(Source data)
BEGIN

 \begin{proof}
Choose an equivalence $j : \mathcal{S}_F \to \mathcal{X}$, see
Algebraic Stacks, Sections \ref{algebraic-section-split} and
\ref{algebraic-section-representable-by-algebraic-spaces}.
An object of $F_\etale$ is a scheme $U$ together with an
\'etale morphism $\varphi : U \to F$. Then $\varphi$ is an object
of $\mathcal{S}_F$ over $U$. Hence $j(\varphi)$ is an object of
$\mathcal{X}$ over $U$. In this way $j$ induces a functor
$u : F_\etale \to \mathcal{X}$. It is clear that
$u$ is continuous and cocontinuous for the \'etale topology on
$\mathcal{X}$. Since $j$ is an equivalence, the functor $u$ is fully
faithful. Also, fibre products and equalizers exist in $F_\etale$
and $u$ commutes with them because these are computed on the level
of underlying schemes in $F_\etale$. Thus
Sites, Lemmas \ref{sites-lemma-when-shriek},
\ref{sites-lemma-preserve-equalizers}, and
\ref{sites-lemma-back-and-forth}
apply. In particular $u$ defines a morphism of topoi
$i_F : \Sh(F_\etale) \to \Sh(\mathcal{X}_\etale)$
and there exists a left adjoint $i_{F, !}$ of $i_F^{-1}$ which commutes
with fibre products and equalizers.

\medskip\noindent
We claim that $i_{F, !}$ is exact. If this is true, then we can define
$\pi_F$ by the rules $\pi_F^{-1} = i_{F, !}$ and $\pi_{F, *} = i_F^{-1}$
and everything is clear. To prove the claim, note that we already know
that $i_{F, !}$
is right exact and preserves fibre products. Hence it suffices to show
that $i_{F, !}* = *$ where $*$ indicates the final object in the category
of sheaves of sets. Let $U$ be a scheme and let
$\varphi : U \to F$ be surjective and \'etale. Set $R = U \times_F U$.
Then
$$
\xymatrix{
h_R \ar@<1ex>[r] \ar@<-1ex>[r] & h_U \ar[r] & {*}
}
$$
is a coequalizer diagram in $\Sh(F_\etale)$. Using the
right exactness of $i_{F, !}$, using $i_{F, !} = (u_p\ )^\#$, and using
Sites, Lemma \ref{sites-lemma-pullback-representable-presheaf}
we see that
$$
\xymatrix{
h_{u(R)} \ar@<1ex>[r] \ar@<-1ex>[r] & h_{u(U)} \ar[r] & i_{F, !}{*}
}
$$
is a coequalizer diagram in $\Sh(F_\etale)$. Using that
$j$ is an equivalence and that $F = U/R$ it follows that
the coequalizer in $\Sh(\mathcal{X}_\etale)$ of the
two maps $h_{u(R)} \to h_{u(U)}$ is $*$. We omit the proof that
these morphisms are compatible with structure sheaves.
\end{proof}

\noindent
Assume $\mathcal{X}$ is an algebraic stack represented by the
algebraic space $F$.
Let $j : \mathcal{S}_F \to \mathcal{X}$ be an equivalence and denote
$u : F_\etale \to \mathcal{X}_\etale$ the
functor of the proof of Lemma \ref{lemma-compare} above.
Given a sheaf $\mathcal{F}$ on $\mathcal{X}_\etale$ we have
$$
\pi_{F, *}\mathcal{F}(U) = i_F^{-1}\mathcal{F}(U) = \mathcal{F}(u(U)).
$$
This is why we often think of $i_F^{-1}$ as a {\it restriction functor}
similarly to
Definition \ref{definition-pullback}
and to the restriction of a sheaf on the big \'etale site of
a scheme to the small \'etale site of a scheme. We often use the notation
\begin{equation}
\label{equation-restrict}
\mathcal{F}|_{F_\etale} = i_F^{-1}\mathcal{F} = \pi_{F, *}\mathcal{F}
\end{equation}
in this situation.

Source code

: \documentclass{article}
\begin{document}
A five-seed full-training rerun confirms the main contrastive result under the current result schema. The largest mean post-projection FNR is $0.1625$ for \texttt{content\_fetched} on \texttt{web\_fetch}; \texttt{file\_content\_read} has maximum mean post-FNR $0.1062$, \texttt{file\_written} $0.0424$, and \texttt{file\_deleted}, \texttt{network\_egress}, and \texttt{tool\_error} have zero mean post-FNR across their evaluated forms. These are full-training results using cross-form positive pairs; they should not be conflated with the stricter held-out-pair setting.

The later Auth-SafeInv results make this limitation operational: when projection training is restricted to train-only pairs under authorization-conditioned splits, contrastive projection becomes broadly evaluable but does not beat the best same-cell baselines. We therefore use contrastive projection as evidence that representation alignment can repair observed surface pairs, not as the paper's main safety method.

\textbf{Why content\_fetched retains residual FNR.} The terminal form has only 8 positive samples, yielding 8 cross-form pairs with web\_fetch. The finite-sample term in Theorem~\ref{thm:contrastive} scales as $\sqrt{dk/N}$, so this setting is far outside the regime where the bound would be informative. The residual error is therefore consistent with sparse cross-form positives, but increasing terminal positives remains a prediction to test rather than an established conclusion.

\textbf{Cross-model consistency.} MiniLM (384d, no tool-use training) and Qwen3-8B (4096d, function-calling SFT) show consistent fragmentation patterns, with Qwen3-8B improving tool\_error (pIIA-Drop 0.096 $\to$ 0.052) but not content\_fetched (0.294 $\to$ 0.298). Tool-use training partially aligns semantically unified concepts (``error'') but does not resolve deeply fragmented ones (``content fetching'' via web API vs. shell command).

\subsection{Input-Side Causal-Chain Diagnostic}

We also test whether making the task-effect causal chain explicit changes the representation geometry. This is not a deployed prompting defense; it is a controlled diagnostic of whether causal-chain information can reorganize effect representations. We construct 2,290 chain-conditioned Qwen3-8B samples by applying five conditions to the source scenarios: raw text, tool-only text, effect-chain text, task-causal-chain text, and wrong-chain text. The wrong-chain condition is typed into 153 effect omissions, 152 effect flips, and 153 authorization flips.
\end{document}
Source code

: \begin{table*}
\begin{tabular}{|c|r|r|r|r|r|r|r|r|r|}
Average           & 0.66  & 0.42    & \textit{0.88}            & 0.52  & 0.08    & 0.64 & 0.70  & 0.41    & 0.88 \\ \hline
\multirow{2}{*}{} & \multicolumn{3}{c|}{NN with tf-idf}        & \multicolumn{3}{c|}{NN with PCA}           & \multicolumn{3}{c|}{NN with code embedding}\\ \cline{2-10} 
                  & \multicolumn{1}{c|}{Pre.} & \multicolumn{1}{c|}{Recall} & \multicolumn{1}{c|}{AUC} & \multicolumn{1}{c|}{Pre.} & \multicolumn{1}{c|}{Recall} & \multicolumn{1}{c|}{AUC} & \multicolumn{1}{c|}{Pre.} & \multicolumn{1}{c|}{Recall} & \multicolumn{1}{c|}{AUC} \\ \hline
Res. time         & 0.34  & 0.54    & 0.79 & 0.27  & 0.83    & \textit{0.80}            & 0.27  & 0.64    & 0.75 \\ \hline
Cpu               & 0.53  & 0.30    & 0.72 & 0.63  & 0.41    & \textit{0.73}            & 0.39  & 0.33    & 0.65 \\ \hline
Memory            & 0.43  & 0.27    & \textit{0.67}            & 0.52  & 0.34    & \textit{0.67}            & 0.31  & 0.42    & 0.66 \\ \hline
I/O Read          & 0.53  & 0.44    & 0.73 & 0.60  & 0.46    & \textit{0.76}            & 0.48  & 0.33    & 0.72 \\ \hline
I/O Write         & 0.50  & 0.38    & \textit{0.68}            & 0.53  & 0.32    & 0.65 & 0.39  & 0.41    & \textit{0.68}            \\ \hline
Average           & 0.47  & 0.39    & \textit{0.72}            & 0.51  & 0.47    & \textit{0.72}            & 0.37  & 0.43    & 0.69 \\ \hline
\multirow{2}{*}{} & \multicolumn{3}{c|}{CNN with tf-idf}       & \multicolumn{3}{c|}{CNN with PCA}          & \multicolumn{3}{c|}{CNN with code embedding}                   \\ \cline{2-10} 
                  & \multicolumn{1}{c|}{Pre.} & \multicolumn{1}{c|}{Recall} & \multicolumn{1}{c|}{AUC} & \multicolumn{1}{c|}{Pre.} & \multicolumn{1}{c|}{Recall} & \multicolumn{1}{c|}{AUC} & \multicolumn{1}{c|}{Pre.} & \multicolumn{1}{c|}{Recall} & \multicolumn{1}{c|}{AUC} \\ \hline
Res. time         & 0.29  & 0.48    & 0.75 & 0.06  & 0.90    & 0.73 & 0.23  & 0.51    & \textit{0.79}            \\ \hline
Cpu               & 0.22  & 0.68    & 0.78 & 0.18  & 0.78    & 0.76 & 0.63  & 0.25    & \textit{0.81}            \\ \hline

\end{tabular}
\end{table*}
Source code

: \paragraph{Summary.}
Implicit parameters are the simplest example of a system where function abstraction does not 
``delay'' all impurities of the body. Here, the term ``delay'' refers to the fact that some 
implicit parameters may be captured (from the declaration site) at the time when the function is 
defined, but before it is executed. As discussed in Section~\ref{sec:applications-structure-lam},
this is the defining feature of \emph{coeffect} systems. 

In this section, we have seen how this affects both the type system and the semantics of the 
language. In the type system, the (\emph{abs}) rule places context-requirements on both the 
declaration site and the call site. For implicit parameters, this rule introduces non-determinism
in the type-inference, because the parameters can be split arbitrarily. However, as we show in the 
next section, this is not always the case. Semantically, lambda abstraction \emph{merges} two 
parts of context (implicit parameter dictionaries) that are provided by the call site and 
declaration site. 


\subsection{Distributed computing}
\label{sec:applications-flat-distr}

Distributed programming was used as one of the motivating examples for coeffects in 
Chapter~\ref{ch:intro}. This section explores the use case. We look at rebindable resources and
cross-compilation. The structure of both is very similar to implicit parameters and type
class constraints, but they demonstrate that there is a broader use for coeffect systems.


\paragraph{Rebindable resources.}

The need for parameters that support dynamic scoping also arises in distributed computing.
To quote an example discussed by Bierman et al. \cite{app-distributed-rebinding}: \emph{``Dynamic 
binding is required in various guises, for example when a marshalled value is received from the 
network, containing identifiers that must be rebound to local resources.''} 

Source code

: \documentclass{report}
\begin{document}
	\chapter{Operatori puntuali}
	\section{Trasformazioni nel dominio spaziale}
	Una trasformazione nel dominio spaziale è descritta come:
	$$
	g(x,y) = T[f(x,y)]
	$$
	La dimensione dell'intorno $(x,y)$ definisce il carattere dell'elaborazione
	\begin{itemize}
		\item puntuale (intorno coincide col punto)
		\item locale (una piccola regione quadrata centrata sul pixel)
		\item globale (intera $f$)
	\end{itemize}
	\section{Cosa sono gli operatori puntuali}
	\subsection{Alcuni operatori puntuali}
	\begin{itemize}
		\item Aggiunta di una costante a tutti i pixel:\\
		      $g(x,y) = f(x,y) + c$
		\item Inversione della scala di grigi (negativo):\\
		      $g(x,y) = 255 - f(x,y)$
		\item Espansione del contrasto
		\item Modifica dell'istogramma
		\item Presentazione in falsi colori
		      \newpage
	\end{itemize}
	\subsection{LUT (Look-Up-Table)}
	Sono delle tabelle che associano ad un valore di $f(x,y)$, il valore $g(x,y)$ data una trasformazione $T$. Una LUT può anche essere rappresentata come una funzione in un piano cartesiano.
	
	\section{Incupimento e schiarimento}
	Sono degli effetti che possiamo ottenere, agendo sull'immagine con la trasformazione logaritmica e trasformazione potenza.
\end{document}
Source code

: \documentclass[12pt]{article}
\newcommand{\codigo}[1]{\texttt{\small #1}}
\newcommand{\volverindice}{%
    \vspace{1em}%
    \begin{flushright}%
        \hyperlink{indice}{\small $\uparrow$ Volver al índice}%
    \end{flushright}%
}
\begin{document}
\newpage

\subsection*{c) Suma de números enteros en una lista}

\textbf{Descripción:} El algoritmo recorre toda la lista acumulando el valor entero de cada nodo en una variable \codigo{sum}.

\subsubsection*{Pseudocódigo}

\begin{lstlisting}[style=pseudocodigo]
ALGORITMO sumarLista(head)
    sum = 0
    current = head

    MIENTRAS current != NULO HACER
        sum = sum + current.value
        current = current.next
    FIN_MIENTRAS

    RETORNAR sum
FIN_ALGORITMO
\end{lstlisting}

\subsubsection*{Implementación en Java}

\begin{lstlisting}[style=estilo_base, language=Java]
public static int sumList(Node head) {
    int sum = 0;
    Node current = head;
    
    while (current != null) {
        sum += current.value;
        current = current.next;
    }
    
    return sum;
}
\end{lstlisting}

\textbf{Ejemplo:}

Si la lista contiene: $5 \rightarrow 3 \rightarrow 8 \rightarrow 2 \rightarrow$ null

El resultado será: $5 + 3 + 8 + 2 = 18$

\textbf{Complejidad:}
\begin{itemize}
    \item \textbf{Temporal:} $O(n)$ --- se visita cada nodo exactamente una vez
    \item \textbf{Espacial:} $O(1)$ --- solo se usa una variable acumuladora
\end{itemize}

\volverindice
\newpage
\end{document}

END

Directions: Copy down every line of the entries containing the word "abstraction".

Response area:
Implicit parameters are the simplest example of a system where function abstraction does not 
next section, this is not always the case. Semantically, lambda abstraction \emph{merges} two 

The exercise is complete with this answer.